Authentication
It’s recommended that you authenticate via the .Renviron
file using DATABRICKS_HOST
and DATABRICKS_TOKEN
environment variables. You can also use Databricks CLI Configuration Profiles and DATABRICKS_CONFIG_FILE
or DATABRICKS_CONFIG_PROFILE
environment variables, but only the PAT Authentication works at the moment. If you need more authentication methods, please fork this GitHub repository and send pull request with the feature suggestion.
Example of overriding authentication profile. Look at databricks auth profiles
to know which ones are working.
client <- DatabricksClient(profile="your-cli-profile")
Complete with Databricks workspace-level APIs
Databricks SDK for R comes with all public workspace-level API and is consistent with Databricks SDK for Python, Databricks SDK for Go, and Databricks SDK for Java. Databricks SDK for R does not expose account-level API and you’re recommended to use Go, Python, or Java SDK to build an account-level automation.
library(dplyr)
library(databricks)
client <- DatabricksClient()
running <- list_clusters(client) %>% filter(state == 'RUNNING')
context <- create_command_execution_and_wait(client, cluster_id=running$cluster_id, language='python')
res <- execute_command_and_wait(client, cluster_id=running$cluster_id, context_id=context$id, language='sql', command='show tables')
res
Pagination
All list
methods (and those, which return any list of results), do consistently return a data.frame
of all entries from all pages, regardless of the underlying implementation.
list_clusters(client)[1:10,c("cluster_id", "cluster_name", "state")]
# cluster_id cluster_name state
# 1 1109-110110-kjfoeopq DEFAULT Test Cluster TERMINATED
# 2 0110-221212-oqqpodoa GO_SDK Test Cluster TERMINATED
# 3 1109-012301-qlwlwqpq BRICKS Test Cluster TERMINATED
# 4 1109-110012-qpwoepqq VSCODE Test Cluster TERMINATED
# 5 0110-201022-oqooqpqp JS_SDK Test Cluster TERMINATED
Long-running operations
All long-running operations do poll Databricks backend until the entity reaches desired state:
create_cluster_and_wait(client, spark_version = "12.x-snapshot-scala2.12", cluster_name = "r-sdk-cluster", num_workers = 1, autotermination_minutes=20, node_type_id="i3.xlarge")

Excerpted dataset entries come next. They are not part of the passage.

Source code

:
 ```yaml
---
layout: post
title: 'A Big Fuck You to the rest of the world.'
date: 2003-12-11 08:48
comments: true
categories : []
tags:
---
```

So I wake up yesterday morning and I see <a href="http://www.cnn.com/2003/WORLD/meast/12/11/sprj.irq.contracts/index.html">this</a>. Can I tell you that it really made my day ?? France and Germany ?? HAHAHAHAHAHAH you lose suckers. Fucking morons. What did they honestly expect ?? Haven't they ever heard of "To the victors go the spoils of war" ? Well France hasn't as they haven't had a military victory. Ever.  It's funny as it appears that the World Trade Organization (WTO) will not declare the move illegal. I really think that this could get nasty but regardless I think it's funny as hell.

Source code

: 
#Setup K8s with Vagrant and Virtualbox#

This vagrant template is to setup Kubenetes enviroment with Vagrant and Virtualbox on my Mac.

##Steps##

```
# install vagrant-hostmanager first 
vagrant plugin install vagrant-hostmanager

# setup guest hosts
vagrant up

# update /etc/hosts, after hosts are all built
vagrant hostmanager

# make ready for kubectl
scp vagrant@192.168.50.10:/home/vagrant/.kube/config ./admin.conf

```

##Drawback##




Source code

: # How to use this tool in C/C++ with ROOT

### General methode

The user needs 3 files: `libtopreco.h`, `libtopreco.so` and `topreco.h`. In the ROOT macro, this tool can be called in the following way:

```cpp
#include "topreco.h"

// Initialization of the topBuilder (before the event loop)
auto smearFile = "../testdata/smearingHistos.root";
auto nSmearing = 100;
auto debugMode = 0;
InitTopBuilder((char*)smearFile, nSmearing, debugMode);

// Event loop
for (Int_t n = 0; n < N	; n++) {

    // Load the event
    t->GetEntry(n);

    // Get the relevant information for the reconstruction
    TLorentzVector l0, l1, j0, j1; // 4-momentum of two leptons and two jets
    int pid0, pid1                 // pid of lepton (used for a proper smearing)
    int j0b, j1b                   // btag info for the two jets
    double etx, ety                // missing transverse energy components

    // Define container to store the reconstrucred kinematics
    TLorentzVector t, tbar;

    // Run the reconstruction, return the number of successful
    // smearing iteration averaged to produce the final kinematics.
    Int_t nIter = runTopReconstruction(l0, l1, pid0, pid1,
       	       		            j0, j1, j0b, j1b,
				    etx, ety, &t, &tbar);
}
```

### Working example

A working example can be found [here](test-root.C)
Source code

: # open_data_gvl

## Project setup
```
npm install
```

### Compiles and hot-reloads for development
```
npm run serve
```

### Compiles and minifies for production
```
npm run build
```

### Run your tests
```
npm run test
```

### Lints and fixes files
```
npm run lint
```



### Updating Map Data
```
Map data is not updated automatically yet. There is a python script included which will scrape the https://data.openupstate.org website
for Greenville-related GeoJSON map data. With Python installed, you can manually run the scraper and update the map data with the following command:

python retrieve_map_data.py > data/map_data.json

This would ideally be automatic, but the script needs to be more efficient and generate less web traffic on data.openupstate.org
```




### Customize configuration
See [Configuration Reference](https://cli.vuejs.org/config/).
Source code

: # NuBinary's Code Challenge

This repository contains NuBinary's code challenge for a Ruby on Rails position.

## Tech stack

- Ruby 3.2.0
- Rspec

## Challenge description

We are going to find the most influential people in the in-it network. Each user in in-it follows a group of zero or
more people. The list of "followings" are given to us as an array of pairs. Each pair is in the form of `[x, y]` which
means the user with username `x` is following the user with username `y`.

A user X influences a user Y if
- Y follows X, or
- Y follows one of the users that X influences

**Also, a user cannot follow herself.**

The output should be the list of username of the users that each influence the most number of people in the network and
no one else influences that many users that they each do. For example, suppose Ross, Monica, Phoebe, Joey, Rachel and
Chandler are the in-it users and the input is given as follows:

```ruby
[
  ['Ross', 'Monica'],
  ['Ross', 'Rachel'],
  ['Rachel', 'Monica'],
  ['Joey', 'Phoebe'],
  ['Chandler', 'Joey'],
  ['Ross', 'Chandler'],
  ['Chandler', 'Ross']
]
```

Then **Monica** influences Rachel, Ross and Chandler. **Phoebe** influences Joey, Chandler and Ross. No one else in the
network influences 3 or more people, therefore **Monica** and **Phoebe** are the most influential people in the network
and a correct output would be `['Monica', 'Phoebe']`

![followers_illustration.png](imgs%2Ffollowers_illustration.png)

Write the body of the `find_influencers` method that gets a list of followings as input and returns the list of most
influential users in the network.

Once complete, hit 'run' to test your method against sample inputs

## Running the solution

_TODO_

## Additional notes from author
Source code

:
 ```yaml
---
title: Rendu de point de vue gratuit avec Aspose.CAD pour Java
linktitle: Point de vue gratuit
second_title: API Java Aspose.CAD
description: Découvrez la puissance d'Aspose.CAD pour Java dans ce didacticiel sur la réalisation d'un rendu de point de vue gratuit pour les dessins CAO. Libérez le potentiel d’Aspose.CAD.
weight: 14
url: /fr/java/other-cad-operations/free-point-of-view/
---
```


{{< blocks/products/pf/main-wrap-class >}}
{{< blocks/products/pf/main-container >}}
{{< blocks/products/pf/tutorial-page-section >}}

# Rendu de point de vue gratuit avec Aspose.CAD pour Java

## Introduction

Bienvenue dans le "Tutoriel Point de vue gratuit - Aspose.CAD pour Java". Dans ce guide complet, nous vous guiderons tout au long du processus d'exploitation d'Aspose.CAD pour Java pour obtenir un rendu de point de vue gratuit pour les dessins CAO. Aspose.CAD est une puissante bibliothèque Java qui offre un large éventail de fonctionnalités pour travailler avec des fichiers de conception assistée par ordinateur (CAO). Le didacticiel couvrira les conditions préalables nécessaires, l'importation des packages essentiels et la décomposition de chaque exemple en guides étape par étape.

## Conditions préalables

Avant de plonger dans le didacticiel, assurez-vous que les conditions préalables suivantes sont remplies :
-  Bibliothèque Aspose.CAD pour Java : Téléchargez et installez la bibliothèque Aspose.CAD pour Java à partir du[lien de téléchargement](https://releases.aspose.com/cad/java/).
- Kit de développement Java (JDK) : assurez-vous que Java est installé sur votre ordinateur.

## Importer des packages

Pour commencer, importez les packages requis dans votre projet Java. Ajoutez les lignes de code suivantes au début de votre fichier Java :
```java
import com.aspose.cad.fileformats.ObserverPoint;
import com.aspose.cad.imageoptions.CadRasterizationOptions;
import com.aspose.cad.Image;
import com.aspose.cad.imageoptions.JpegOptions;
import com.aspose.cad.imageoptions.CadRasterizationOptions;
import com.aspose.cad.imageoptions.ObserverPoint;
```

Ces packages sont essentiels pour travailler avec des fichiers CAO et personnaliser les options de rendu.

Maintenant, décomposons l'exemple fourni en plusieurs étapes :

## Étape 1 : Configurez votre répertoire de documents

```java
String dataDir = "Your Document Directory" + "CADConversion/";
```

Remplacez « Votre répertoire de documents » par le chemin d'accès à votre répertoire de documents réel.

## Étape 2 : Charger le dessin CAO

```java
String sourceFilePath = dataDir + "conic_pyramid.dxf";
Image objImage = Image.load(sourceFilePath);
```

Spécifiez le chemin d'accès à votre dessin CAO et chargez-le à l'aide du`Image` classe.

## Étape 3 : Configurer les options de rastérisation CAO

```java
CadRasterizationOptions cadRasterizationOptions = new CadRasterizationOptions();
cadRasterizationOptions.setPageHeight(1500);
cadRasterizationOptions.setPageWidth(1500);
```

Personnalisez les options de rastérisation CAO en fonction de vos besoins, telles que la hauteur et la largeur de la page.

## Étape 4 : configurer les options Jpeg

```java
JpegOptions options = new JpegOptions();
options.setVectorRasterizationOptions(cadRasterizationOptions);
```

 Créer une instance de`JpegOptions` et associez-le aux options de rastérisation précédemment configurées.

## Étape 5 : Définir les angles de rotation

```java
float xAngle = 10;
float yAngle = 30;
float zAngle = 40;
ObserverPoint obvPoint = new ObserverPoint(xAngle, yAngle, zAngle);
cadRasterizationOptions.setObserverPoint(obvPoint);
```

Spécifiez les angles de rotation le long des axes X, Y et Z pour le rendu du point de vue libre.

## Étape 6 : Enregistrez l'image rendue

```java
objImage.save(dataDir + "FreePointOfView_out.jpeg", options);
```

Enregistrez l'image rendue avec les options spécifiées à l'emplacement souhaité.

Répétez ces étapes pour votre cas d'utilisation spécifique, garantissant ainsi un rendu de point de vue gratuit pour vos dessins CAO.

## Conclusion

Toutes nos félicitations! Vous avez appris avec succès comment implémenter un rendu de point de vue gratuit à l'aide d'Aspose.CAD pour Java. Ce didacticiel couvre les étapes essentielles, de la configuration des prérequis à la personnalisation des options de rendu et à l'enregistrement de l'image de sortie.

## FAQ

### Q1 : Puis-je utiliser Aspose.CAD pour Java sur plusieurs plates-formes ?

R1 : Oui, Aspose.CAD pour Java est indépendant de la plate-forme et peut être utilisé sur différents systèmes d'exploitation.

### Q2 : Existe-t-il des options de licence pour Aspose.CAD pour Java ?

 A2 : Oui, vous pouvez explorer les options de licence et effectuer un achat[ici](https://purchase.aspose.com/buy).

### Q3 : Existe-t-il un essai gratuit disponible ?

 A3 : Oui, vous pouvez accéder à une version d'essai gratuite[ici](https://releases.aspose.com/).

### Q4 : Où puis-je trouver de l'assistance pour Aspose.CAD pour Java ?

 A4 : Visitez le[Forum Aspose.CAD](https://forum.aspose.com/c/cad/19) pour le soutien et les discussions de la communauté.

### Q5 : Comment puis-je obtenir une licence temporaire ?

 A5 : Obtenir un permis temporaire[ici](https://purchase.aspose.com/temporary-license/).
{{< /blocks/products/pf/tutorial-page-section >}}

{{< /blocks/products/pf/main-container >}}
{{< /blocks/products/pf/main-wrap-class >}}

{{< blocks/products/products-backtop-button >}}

# PENDING: Finding instances for new nodes, acquiring more instances if necessary
Interface stability
API clients for all services are generated from specification files that are synchronized from the main platform. Databricks may have minor documented backward-incompatible changes, such as renaming the methods or some type names to bring more consistency.
Project Support
Please note that all projects in the databrickslabs
github space are provided for your exploration only, and are not formally supported by Databricks with Service Level Agreements (SLAs). They are provided AS-IS and we do not make any guarantees of any kind. Please do not submit a support ticket relating to any issues arising from the use of these projects.
Any issues discovered through the use of this project should be filed as GitHub Issues on the Repo. They will be reviewed as time permits, but there are no formal SLAs for support.